For many of these problems, technology is both a cause and a cure, in complex measure. But you won’t see a lot of stories in the tech blogs about what engineers and entrepreneurs are doing to own up to their roles and find positive solutions. For that, you have to look elsewhere, to a group of more thoughtful, literate, and humane publications.
This week, I’m going to list 15 of my favorites. Only a few of these outlets take technology as their main focus. But all of them are awake to its power; they understand it as one of the deep currents that journalists should be measuring, if only they can manage to look beneath the froth of daily commerce. (Which is what we at Xconomy strive to do on a regular basis.)

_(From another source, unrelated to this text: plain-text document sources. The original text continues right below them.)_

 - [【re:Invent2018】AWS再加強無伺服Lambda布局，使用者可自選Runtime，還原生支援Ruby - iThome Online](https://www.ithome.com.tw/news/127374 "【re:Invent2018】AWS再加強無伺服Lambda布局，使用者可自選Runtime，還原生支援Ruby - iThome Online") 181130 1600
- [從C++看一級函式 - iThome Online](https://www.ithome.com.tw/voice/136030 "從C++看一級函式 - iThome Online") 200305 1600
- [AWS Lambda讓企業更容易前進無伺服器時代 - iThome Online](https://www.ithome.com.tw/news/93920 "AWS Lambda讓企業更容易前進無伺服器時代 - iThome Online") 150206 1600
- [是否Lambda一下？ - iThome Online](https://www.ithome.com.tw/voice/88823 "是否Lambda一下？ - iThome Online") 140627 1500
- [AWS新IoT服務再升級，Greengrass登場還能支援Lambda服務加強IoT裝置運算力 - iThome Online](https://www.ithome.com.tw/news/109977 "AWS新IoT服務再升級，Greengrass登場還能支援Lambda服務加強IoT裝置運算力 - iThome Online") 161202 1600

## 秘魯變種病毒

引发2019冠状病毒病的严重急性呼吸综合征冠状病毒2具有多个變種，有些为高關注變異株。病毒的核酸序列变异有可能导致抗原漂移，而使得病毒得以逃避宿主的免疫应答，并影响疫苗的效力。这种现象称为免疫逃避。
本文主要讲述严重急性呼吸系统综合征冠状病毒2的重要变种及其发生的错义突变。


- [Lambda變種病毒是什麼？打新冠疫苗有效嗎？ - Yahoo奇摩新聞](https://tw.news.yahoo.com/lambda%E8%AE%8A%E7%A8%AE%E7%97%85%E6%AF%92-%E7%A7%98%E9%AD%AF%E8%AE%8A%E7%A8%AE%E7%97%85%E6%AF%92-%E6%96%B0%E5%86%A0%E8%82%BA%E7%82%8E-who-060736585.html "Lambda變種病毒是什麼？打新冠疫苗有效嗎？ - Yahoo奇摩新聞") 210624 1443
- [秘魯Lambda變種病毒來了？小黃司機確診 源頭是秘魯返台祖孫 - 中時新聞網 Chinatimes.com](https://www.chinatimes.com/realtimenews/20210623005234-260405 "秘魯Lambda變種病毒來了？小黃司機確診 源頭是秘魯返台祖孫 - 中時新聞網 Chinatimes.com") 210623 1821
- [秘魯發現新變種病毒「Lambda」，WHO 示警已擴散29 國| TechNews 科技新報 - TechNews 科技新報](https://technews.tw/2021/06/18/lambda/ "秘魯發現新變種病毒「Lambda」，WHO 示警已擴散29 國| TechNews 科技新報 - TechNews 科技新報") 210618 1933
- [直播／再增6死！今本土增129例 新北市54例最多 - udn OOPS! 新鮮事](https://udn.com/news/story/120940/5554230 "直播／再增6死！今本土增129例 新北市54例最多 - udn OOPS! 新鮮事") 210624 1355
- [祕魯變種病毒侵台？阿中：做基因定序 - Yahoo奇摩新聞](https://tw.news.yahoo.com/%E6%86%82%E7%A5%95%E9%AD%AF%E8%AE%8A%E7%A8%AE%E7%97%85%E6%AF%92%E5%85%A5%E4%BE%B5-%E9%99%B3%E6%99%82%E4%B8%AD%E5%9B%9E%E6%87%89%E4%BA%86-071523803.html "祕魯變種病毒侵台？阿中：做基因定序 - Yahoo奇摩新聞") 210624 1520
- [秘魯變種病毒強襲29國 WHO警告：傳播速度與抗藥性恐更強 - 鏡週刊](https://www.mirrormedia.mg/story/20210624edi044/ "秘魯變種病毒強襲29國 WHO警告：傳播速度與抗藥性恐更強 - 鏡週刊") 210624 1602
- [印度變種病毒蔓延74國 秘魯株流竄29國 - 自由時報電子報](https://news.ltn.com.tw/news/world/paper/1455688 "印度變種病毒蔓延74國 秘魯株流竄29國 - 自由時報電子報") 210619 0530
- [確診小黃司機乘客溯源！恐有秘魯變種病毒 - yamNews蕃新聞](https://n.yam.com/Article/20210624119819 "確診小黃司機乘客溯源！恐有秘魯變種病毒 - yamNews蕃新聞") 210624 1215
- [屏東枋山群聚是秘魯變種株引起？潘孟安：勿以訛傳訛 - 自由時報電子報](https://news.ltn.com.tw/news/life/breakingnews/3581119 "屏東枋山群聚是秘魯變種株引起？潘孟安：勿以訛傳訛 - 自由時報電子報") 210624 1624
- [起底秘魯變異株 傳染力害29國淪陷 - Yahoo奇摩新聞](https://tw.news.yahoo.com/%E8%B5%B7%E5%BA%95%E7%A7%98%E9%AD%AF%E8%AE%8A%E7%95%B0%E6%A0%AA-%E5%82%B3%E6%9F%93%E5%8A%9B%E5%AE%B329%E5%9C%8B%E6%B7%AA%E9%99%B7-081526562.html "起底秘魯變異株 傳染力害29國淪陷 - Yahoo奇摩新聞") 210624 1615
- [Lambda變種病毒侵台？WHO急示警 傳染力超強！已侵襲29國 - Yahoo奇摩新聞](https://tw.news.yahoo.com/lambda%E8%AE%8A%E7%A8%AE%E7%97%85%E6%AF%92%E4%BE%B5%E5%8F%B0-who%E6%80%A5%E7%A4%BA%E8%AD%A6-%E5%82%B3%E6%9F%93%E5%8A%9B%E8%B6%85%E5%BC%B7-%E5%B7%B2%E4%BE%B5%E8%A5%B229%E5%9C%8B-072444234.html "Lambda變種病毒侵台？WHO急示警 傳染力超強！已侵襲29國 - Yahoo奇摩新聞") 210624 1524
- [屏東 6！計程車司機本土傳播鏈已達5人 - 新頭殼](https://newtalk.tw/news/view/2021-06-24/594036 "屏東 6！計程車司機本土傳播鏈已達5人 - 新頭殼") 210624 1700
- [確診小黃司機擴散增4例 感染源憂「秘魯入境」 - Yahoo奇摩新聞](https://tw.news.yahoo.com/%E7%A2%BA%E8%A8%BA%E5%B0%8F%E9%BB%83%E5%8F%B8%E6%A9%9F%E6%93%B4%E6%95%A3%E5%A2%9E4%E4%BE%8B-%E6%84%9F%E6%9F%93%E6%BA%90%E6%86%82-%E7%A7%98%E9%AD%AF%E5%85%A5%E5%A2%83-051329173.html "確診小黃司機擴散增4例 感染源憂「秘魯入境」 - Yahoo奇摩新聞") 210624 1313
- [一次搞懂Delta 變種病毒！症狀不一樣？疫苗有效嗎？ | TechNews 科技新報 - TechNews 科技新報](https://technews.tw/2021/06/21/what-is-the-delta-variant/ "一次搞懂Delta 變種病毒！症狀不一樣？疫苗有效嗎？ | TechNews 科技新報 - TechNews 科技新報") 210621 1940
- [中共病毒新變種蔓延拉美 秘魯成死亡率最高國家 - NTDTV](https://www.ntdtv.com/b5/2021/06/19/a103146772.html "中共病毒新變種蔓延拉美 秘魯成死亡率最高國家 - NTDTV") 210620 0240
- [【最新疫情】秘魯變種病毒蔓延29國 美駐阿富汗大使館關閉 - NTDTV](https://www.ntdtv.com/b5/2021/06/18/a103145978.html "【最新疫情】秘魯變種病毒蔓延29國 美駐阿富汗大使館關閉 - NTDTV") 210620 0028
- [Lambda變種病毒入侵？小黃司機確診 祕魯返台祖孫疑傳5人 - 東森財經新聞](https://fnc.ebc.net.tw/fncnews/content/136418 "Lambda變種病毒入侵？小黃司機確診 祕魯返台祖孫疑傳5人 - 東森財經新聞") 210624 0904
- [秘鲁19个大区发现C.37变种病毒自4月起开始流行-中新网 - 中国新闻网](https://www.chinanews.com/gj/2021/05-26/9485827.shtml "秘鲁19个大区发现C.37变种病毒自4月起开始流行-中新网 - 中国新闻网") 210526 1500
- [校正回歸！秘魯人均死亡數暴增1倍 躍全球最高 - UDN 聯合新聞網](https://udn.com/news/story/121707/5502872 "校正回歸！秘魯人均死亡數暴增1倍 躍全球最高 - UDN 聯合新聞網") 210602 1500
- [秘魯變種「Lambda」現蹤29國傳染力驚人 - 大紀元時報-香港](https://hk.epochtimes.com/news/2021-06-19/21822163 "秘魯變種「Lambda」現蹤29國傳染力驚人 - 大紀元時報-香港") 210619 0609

When I speak to journalism students, I’m usually asked where I get my own news. The answer is that I skim the headlines of the tech blogs mentioned above, I go for longer dips with the big business publications like the New York Times, Bloomberg BusinessWeek, The Economist, Fortune, and Forbes, and I try to save time for deeper dives with the smaller or more specialized publications and blogs below.
By the way, as a first step I save almost everything I want to read to Pocket, an elegant and powerful reading app for tablets and smartphones. (I assembled this list partly by looking back at what I’ve saved in Pocket over the last couple of years.) From Pocket, it’s easy to send the real keepers to my Evernote account for archiving. I’d love to hear which publications you follow, so send me a note at [email protected] or leave a comment.
A provocative online-only magazine of ideas and culture, with sections on “world views,” “nature & cosmos,” “being human,” “living together,” and “altered states.” They have some amazing contributors, but there are no ads, so I don’t know how they pay for it all.
2. Ars Technica
Wired’s even geekier cousin at Conde Nast. Sheds a coldly rational light on everything from the Snowden leaks to fracking’s contribution to climate change.
3. The Atlantic
The oldest publication on my list—founded four years before the outbreak of the Civil War—but one of the most curious and wide-ranging. I have a digital subscription, but I always stumble across The Atlantic’s stuff via social media links before I get to it on my Kindle.
4. The Awl
If you have to indulge your secret taste for viral, BuzzFeed-style headlines, The Awl is the place to do it. The “curios and oddities” the site serves up are almost always interesting, bearing out its motto: “Be Less Stupid.”